A memorial for Monica Quan at Titan Gym (via @AbbeyMastracco) h/t Yahoo's The Dagger.

Memorial at Titan Gym (via @AbbeyMastracco) h/t Yahoo’s The Dagger.

Odds are, nobody at Cal State Fullerton was quite ready to get back to playing basketball yet.

Women’s basketball assistant coach Monica Quan and her fiance were murdered just six days prior to Saturday’s home game against UC-Riverside, and the feelings in the building were still very raw. The game could likely have been canceled. Nobody would have blamed the Fullerton family for taking a little while longer to grieve. But the t-shirts the young women wore pointed to another way of honoring the fallen coach. They said “it is the courage to continue that counts.”

It’s a concept that coaches teach athletes: that fatigue and pain can be endured and overcome. That they must be overcome, on and off the court.

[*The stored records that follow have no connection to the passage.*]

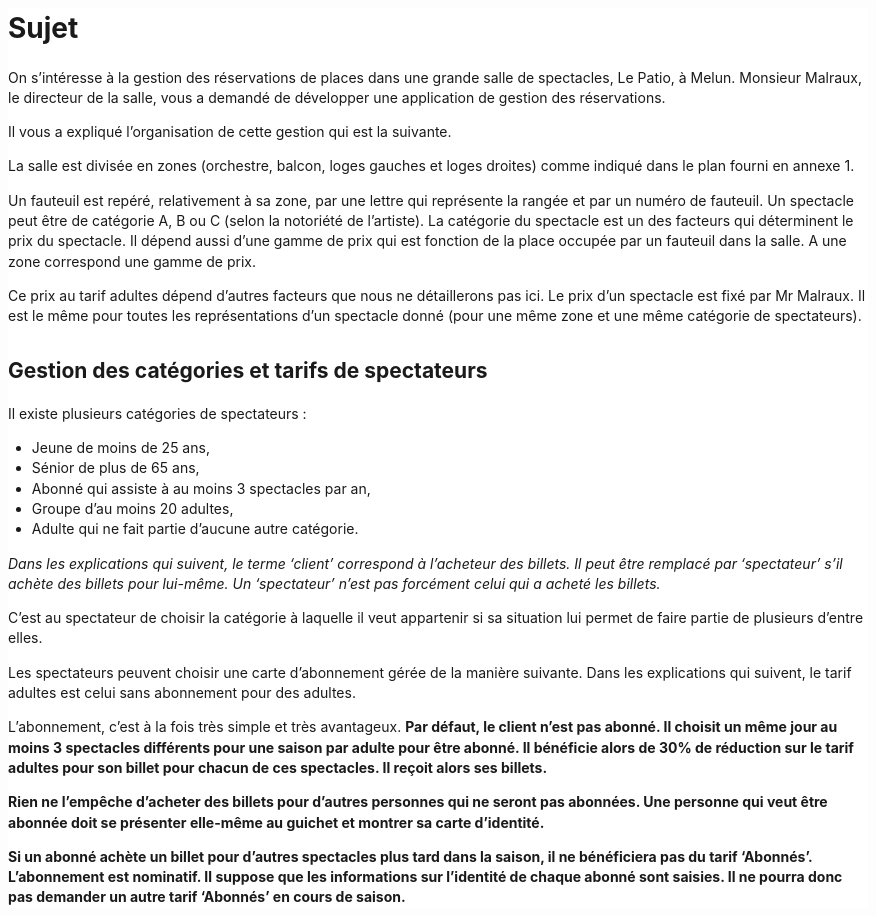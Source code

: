 # Sujet

On s’intéresse à la gestion des réservations de places dans une grande salle de spectacles, Le Patio, à Melun. Monsieur Malraux, le directeur de la salle, vous a demandé de développer une application de gestion des réservations.

Il vous a expliqué l’organisation de cette gestion qui est la suivante.

La salle est divisée en zones (orchestre, balcon, loges gauches et loges droites) comme indiqué dans le plan fourni en annexe 1.

Un fauteuil est repéré, relativement à sa zone, par une lettre qui représente la rangée et par un numéro de fauteuil. Un spectacle peut être de catégorie A, B ou C (selon la notoriété de l’artiste). La catégorie du spectacle est un des facteurs qui déterminent le prix du spectacle. Il dépend aussi d’une gamme de prix qui est fonction de la place occupée par un fauteuil dans la salle. A une zone correspond une gamme de prix.

Ce prix au tarif adultes dépend d’autres facteurs que nous ne détaillerons pas ici. Le prix d’un spectacle est fixé par Mr Malraux. Il est le même pour toutes les représentations d’un spectacle donné (pour une même zone et une même catégorie de spectateurs).

## Gestion des catégories et tarifs de spectateurs

Il existe plusieurs catégories de spectateurs :

- Jeune de moins de 25 ans,
- Sénior de plus de 65 ans,
- Abonné qui assiste à au moins 3 spectacles par an,
- Groupe d’au moins 20 adultes,
- Adulte qui ne fait partie d’aucune autre catégorie.

*Dans les explications qui suivent, le terme ‘client’ correspond à l’acheteur des billets. Il peut être remplacé par ‘spectateur’ s’il achète des billets pour lui-même. Un ‘spectateur’ n’est pas forcément celui qui a acheté les billets.*

C’est au spectateur de choisir la catégorie à laquelle il veut appartenir si sa situation lui permet de faire partie de plusieurs d’entre elles.

Les spectateurs peuvent choisir une carte d’abonnement gérée de la manière suivante. Dans les explications qui suivent, le tarif adultes est celui sans abonnement pour des adultes.

L’abonnement, c’est à la fois très simple et très avantageux. **Par défaut, le client n’est pas abonné. Il choisit un même jour au moins 3 spectacles différents pour une saison par adulte pour être abonné. Il bénéficie alors de 30% de réduction sur le tarif adultes pour son billet pour chacun de ces spectacles. Il reçoit alors ses billets.**

**Rien ne l’empêche d’acheter des billets pour d’autres personnes qui ne seront pas abonnées. Une personne qui veut être abonnée doit se présenter elle-même au guichet et montrer sa carte d’identité.**

**Si un abonné achète un billet pour d’autres spectacles plus tard dans la saison, il ne bénéficiera pas du tarif ‘Abonnés’. L’abonnement est nominatif. Il suppose que les informations sur l’identité de chaque abonné sont saisies. Il ne pourra donc pas demander un autre tarif ‘Abonnés’ en cours de saison.**
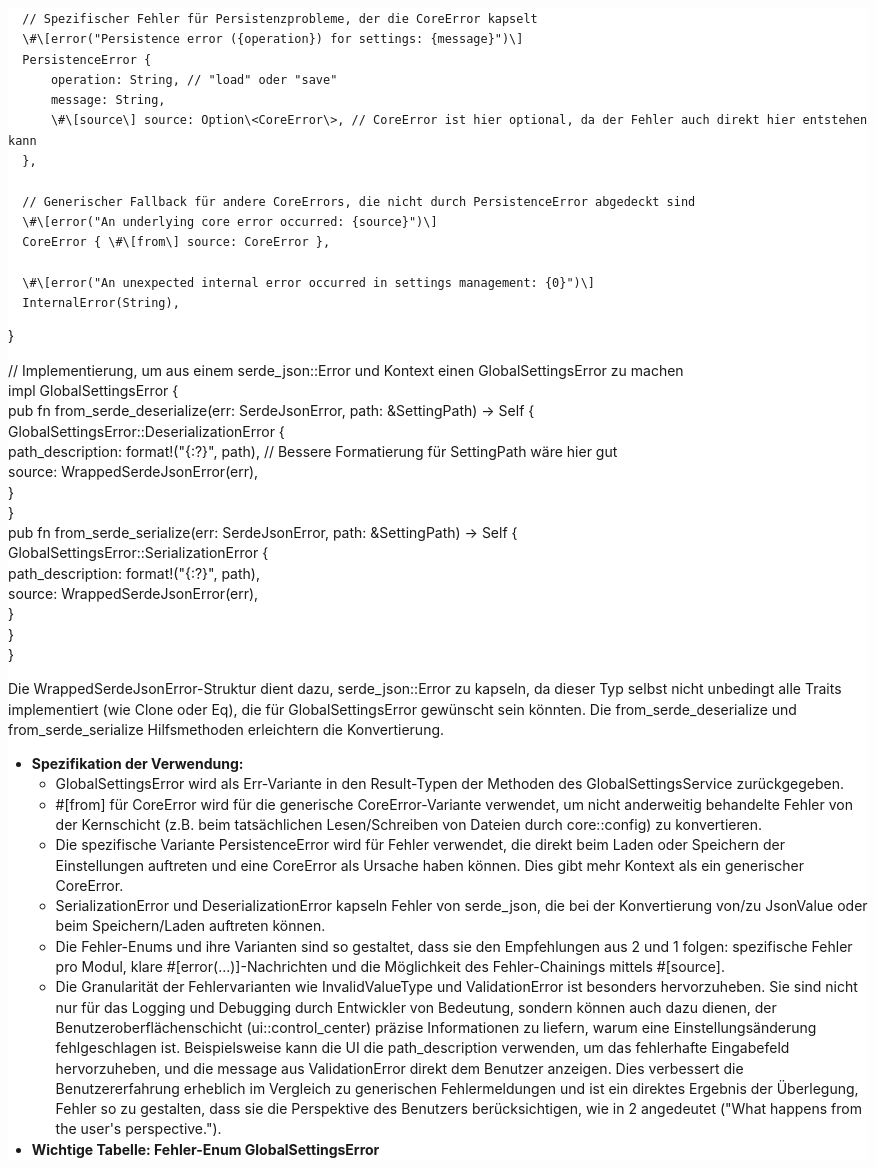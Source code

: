       // Spezifischer Fehler für Persistenzprobleme, der die CoreError kapselt  
      \#\[error("Persistence error ({operation}) for settings: {message}")\]  
      PersistenceError {  
          operation: String, // "load" oder "save"  
          message: String,  
          \#\[source\] source: Option\<CoreError\>, // CoreError ist hier optional, da der Fehler auch direkt hier entstehen kann  
      },

      // Generischer Fallback für andere CoreErrors, die nicht durch PersistenceError abgedeckt sind  
      \#\[error("An underlying core error occurred: {source}")\]  
      CoreError { \#\[from\] source: CoreError },

      \#\[error("An unexpected internal error occurred in settings management: {0}")\]  
      InternalError(String),  
  }

  // Implementierung, um aus einem serde\_json::Error und Kontext einen GlobalSettingsError zu machen  
  impl GlobalSettingsError {  
      pub fn from\_serde\_deserialize(err: SerdeJsonError, path: \&SettingPath) \-\> Self {  
          GlobalSettingsError::DeserializationError {  
              path\_description: format\!("{:?}", path), // Bessere Formatierung für SettingPath wäre hier gut  
              source: WrappedSerdeJsonError(err),  
          }  
      }  
      pub fn from\_serde\_serialize(err: SerdeJsonError, path: \&SettingPath) \-\> Self {  
          GlobalSettingsError::SerializationError {  
              path\_description: format\!("{:?}", path),  
              source: WrappedSerdeJsonError(err),  
          }  
      }  
  }

  Die WrappedSerdeJsonError-Struktur dient dazu, serde\_json::Error zu kapseln, da dieser Typ selbst nicht unbedingt alle Traits implementiert (wie Clone oder Eq), die für GlobalSettingsError gewünscht sein könnten. Die from\_serde\_deserialize und from\_serde\_serialize Hilfsmethoden erleichtern die Konvertierung.  
* **Spezifikation der Verwendung:**  
  * GlobalSettingsError wird als Err-Variante in den Result-Typen der Methoden des GlobalSettingsService zurückgegeben.  
  * \#\[from\] für CoreError wird für die generische CoreError-Variante verwendet, um nicht anderweitig behandelte Fehler von der Kernschicht (z.B. beim tatsächlichen Lesen/Schreiben von Dateien durch core::config) zu konvertieren.  
  * Die spezifische Variante PersistenceError wird für Fehler verwendet, die direkt beim Laden oder Speichern der Einstellungen auftreten und eine CoreError als Ursache haben können. Dies gibt mehr Kontext als ein generischer CoreError.  
  * SerializationError und DeserializationError kapseln Fehler von serde\_json, die bei der Konvertierung von/zu JsonValue oder beim Speichern/Laden auftreten können.  
  * Die Fehler-Enums und ihre Varianten sind so gestaltet, dass sie den Empfehlungen aus 2 und 1 folgen: spezifische Fehler pro Modul, klare \#\[error(...)\]-Nachrichten und die Möglichkeit des Fehler-Chainings mittels \#\[source\].  
  * Die Granularität der Fehlervarianten wie InvalidValueType und ValidationError ist besonders hervorzuheben. Sie sind nicht nur für das Logging und Debugging durch Entwickler von Bedeutung, sondern können auch dazu dienen, der Benutzeroberflächenschicht (ui::control\_center) präzise Informationen zu liefern, warum eine Einstellungsänderung fehlgeschlagen ist. Beispielsweise kann die UI die path\_description verwenden, um das fehlerhafte Eingabefeld hervorzuheben, und die message aus ValidationError direkt dem Benutzer anzeigen. Dies verbessert die Benutzererfahrung erheblich im Vergleich zu generischen Fehlermeldungen und ist ein direktes Ergebnis der Überlegung, Fehler so zu gestalten, dass sie die Perspektive des Benutzers berücksichtigen, wie in 2 angedeutet ("What happens from the user's perspective.").  
* **Wichtige Tabelle: Fehler-Enum GlobalSettingsError**
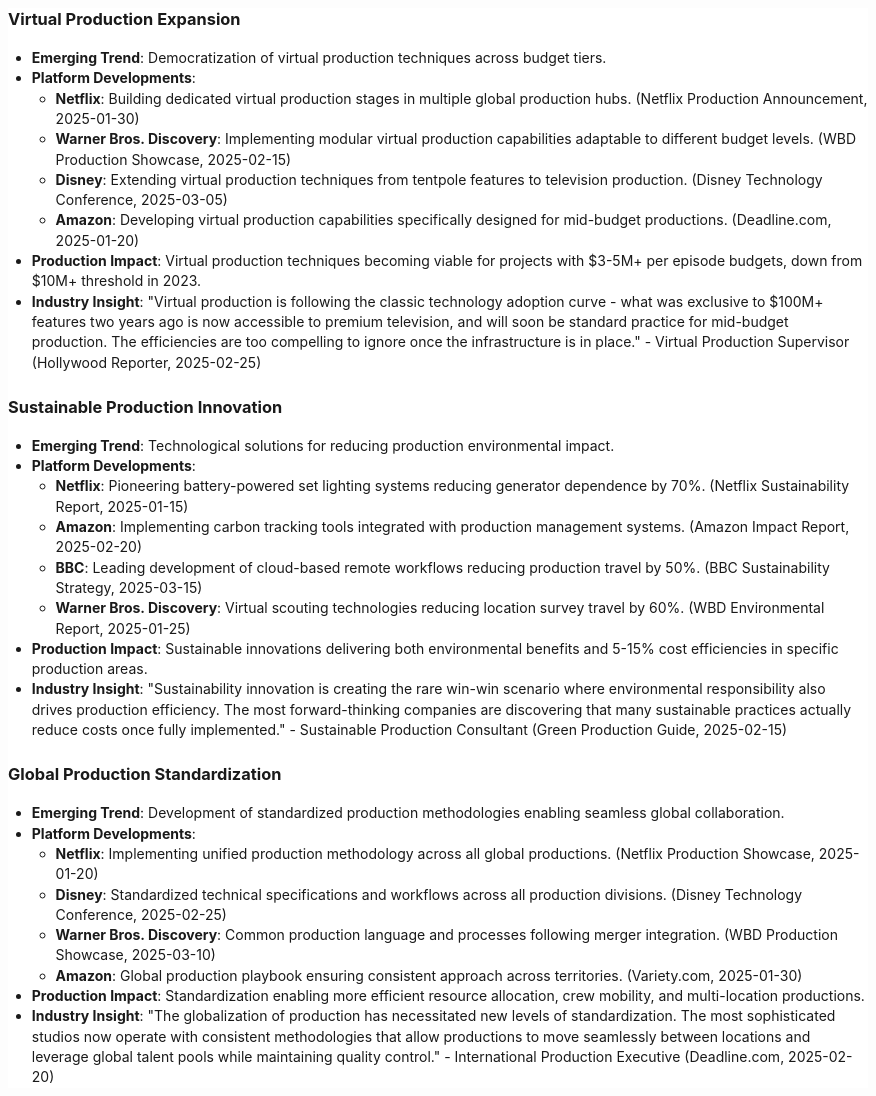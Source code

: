 ### Virtual Production Expansion
- **Emerging Trend**: Democratization of virtual production techniques across budget tiers.
- **Platform Developments**:
  - **Netflix**: Building dedicated virtual production stages in multiple global production hubs. (Netflix Production Announcement, 2025-01-30)
  - **Warner Bros. Discovery**: Implementing modular virtual production capabilities adaptable to different budget levels. (WBD Production Showcase, 2025-02-15)
  - **Disney**: Extending virtual production techniques from tentpole features to television production. (Disney Technology Conference, 2025-03-05)
  - **Amazon**: Developing virtual production capabilities specifically designed for mid-budget productions. (Deadline.com, 2025-01-20)
- **Production Impact**: Virtual production techniques becoming viable for projects with $3-5M+ per episode budgets, down from $10M+ threshold in 2023.
- **Industry Insight**: "Virtual production is following the classic technology adoption curve - what was exclusive to $100M+ features two years ago is now accessible to premium television, and will soon be standard practice for mid-budget production. The efficiencies are too compelling to ignore once the infrastructure is in place." - Virtual Production Supervisor (Hollywood Reporter, 2025-02-25)

### Sustainable Production Innovation
- **Emerging Trend**: Technological solutions for reducing production environmental impact.
- **Platform Developments**:
  - **Netflix**: Pioneering battery-powered set lighting systems reducing generator dependence by 70%. (Netflix Sustainability Report, 2025-01-15)
  - **Amazon**: Implementing carbon tracking tools integrated with production management systems. (Amazon Impact Report, 2025-02-20)
  - **BBC**: Leading development of cloud-based remote workflows reducing production travel by 50%. (BBC Sustainability Strategy, 2025-03-15)
  - **Warner Bros. Discovery**: Virtual scouting technologies reducing location survey travel by 60%. (WBD Environmental Report, 2025-01-25)
- **Production Impact**: Sustainable innovations delivering both environmental benefits and 5-15% cost efficiencies in specific production areas.
- **Industry Insight**: "Sustainability innovation is creating the rare win-win scenario where environmental responsibility also drives production efficiency. The most forward-thinking companies are discovering that many sustainable practices actually reduce costs once fully implemented." - Sustainable Production Consultant (Green Production Guide, 2025-02-15)

### Global Production Standardization
- **Emerging Trend**: Development of standardized production methodologies enabling seamless global collaboration.
- **Platform Developments**:
  - **Netflix**: Implementing unified production methodology across all global productions. (Netflix Production Showcase, 2025-01-20)
  - **Disney**: Standardized technical specifications and workflows across all production divisions. (Disney Technology Conference, 2025-02-25)
  - **Warner Bros. Discovery**: Common production language and processes following merger integration. (WBD Production Showcase, 2025-03-10)
  - **Amazon**: Global production playbook ensuring consistent approach across territories. (Variety.com, 2025-01-30)
- **Production Impact**: Standardization enabling more efficient resource allocation, crew mobility, and multi-location productions.
- **Industry Insight**: "The globalization of production has necessitated new levels of standardization. The most sophisticated studios now operate with consistent methodologies that allow productions to move seamlessly between locations and leverage global talent pools while maintaining quality control." - International Production Executive (Deadline.com, 2025-02-20)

A pretty tough thing to live up to in a situation like this.

Fullerton guard Alex Thomas lapsed into the present tense when she attempted to describe how Quan would have reacted to the understandable 64-45 loss the Titans suffered in their first game back after the tragedy:

“She’s way big on the little things and the details,” Thomas told the Associated Press. “And today we didn’t really take of the details the way we know we should have. She would have been proud of our effort, proud of us coming out and being there and trying to stay focused. But she definitely would have wanted us to pay attention to the little things more.”

Getting up and getting going again is part of the stage of grief called “acceptance,” and it’s probably a little too soon for that in this case. Fullerton head coach Marcia Foster confirmed that everyone in the locker room was still somewhat in shock. “I don’t think anybody feels like they’re healing right now. We feel like we’re just getting through.”

College Basketball Talk salutes the Fullerton basketball community. Win or lose, the Titans are honoring someone they loved and lost by playing the game she taught them to play. Sometimes that’s all you can do.